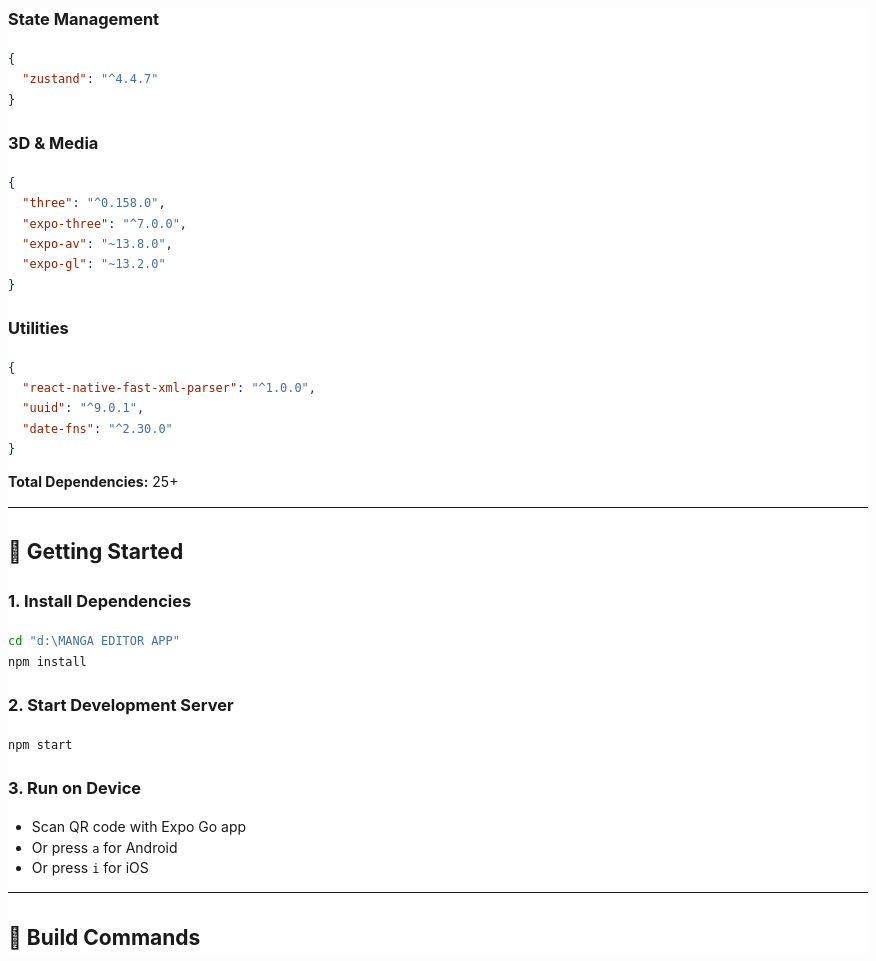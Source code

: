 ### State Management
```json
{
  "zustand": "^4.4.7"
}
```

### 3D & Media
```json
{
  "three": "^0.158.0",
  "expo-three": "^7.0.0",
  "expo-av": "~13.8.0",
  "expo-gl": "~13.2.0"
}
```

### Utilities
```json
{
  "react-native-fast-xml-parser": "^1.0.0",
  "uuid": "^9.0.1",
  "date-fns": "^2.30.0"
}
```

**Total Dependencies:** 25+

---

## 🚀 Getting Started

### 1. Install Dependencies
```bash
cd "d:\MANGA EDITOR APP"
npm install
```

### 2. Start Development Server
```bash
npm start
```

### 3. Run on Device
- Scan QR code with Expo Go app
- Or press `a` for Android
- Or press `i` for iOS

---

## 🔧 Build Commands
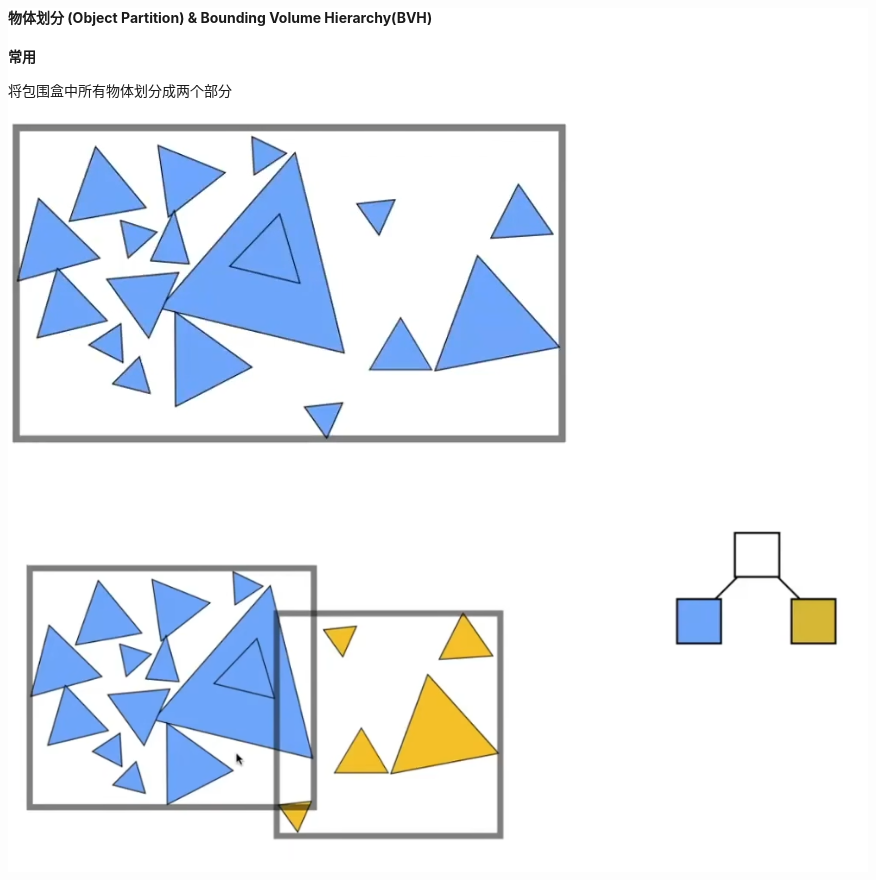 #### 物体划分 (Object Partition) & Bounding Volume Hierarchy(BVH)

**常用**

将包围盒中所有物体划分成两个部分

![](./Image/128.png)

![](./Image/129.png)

···

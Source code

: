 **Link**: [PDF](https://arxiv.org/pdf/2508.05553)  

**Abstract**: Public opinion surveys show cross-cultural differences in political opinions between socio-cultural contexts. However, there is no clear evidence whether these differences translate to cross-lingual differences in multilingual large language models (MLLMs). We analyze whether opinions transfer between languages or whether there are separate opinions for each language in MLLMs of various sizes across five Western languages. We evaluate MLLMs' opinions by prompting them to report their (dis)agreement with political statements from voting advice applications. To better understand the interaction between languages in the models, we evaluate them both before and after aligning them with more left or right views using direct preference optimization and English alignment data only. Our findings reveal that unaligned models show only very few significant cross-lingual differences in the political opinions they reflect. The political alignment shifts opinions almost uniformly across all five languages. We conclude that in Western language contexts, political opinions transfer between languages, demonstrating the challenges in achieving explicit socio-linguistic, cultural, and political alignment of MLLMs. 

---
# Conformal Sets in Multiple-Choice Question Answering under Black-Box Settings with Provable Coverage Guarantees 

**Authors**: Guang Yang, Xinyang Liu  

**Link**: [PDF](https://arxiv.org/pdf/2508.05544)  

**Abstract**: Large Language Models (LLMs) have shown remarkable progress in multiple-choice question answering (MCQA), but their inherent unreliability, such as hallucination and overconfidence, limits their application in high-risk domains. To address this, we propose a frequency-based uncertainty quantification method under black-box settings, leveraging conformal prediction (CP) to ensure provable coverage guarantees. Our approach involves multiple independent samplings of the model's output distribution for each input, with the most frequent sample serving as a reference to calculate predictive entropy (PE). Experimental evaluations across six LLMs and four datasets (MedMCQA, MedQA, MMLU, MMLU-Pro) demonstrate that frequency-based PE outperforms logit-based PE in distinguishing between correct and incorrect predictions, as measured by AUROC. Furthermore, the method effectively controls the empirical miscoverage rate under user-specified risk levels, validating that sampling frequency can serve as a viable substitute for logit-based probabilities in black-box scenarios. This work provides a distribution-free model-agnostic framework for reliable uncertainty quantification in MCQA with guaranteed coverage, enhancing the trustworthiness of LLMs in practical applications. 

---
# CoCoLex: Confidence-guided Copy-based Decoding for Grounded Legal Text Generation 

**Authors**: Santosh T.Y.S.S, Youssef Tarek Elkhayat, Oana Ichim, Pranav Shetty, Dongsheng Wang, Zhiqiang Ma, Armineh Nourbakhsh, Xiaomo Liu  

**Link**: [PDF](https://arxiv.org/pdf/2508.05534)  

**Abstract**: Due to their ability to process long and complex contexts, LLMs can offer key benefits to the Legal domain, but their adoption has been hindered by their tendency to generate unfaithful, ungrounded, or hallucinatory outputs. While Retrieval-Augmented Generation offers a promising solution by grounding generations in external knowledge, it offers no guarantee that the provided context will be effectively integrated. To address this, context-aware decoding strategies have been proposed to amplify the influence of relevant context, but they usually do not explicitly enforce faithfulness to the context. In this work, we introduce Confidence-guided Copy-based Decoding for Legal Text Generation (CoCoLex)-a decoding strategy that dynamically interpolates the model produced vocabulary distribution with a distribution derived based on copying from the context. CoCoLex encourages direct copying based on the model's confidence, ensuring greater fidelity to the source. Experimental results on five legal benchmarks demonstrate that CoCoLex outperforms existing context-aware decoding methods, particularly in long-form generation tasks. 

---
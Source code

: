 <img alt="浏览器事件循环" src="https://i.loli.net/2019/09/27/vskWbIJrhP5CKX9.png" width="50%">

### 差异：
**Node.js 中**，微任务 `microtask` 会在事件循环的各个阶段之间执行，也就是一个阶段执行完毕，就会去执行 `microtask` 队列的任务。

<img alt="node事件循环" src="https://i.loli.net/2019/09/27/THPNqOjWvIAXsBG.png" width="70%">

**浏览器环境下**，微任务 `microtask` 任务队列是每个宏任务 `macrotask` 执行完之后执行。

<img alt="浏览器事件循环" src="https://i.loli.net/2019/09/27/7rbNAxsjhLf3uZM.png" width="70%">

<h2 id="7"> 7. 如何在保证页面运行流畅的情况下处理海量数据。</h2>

···

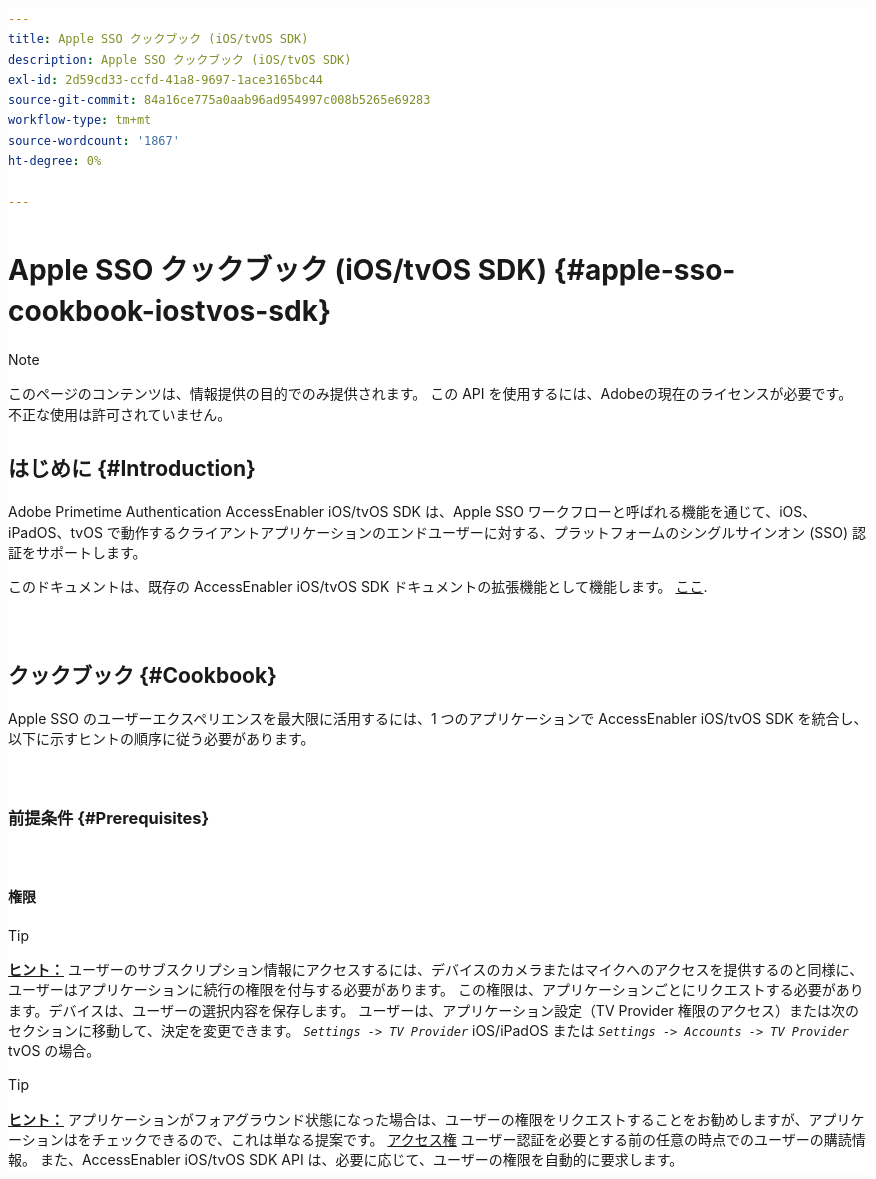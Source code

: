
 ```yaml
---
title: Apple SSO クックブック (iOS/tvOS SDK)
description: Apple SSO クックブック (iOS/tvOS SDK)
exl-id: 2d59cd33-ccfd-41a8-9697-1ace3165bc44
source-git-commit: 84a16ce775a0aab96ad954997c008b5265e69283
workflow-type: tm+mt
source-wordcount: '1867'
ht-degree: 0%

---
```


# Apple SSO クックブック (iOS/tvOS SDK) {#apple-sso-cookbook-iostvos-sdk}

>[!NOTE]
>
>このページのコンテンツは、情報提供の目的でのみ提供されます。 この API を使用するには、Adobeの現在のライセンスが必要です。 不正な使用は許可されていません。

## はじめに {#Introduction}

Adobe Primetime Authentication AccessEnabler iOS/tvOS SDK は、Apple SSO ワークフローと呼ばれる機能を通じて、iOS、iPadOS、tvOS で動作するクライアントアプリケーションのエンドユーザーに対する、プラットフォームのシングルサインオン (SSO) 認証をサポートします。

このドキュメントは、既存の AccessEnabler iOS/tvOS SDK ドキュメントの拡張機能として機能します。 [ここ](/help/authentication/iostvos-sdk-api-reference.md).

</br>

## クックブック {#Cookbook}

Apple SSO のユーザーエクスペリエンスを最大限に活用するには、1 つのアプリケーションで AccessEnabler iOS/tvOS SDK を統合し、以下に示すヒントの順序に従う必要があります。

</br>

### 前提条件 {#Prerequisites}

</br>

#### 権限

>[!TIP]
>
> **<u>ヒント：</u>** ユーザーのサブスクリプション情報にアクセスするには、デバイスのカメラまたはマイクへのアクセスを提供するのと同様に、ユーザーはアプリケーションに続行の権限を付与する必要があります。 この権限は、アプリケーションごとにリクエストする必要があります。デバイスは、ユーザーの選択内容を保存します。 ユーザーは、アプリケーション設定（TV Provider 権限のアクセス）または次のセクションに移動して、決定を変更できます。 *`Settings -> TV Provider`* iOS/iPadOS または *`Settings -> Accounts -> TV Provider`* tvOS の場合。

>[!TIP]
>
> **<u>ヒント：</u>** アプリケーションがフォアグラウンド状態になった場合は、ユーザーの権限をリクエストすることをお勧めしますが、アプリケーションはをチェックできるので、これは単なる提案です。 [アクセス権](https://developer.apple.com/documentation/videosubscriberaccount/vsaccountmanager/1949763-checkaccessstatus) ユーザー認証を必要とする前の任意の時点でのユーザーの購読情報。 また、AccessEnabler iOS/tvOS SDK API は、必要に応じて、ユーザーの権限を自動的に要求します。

···

**What is needed**
Using the entries above, give the number of lines that carry the string "Legal", without anything else.

**Response to this task**
2